To make provision for the shortfall of 3000MW Eskom’s emergency protocol requires that all customers (Eskom and municipality customers) reduce their demand by 20% through rotational load shedding.
It is anticipated that the emergency will continue until after the evening peak tonight.
An assessment will be made on the prognosis for tomorrow.
The three Kendal units are expected to return during the day as well as another unit by evening peak from Majuba Power Station. The poor wet weather conditions are expected to continue until next week.
Load shedding is done as a last resort to protect the national system from a total blackout which would have significant impact on the economic developments of South Africa. Utilising load shedding enables Eskom to balance supply and demand in a controlled manner while minimising the risk of a total blackout. A total blackout also takes longer up to weeks, to recover to normality.

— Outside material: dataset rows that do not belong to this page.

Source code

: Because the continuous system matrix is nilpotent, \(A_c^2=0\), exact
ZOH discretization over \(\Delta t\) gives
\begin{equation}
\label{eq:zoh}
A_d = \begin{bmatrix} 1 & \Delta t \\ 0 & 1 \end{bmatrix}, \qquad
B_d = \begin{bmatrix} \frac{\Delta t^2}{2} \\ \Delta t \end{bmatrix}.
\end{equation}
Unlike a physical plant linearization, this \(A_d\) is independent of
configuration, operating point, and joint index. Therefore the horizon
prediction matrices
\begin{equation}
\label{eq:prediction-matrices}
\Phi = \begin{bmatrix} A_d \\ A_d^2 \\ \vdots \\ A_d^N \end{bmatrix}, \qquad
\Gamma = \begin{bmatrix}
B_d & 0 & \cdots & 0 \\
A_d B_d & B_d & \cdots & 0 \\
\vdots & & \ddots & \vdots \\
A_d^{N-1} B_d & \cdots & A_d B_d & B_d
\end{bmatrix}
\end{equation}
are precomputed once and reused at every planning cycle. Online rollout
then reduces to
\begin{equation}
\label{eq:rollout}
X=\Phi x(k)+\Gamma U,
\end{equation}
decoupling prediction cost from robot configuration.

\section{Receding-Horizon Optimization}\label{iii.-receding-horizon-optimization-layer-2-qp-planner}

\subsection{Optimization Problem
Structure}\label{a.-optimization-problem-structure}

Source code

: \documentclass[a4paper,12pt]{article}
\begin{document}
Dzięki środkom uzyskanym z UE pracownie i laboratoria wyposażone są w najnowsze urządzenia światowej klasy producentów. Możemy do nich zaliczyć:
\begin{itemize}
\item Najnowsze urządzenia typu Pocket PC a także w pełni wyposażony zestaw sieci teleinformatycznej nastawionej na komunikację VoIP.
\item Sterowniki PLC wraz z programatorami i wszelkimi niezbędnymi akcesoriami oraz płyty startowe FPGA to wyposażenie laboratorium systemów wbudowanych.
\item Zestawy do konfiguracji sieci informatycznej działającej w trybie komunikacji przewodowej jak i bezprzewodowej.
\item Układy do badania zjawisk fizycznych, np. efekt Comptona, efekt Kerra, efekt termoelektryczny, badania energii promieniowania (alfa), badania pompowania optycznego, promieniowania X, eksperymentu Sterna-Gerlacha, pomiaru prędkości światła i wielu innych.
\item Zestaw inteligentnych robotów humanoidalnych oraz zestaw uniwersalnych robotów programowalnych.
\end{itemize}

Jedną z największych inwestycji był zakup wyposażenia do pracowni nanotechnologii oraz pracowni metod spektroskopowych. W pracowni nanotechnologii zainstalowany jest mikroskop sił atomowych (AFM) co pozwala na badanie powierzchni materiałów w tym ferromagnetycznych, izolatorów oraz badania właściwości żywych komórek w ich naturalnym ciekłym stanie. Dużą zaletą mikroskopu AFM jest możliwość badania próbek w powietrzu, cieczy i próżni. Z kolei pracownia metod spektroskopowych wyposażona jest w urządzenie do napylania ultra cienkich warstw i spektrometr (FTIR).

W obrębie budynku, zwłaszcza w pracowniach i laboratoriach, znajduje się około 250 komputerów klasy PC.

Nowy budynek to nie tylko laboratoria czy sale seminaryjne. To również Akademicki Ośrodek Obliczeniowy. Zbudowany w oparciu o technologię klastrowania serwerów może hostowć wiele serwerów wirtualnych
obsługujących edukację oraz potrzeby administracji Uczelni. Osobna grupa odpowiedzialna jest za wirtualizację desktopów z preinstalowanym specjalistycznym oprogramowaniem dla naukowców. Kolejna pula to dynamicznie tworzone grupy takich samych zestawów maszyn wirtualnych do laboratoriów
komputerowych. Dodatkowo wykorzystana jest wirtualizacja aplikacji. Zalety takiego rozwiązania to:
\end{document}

Although, this is the first time load has been shed since 2008, Eskom is in a much better position to manage the situation than they were then: in that they have the skills, experience and the knowledge, with a robust risk and early warning protocol in place. They have also developed communication protocols with Municipalities and various stakeholders
Load shedding schedules and protocol
The load shedding will impact all customer segments throughout the country. It will be implemented nationally on a rotational basis as per Eskom’s load shedding schedules available on the Eskom website. Each municipality has developed their own schedule to manage their load shedding within the various stages.
There are three stages of load shedding and we are currently in stage three that requires up to 3000MW of demand reduction.
Eskom and the Department of Public Enterprises have initiated all communication protocol. This includes media, stakeholder and social media messaging. This is in line with the transparent communication we have been having on the challenges that Eskom is facing in managing a very delicate power system.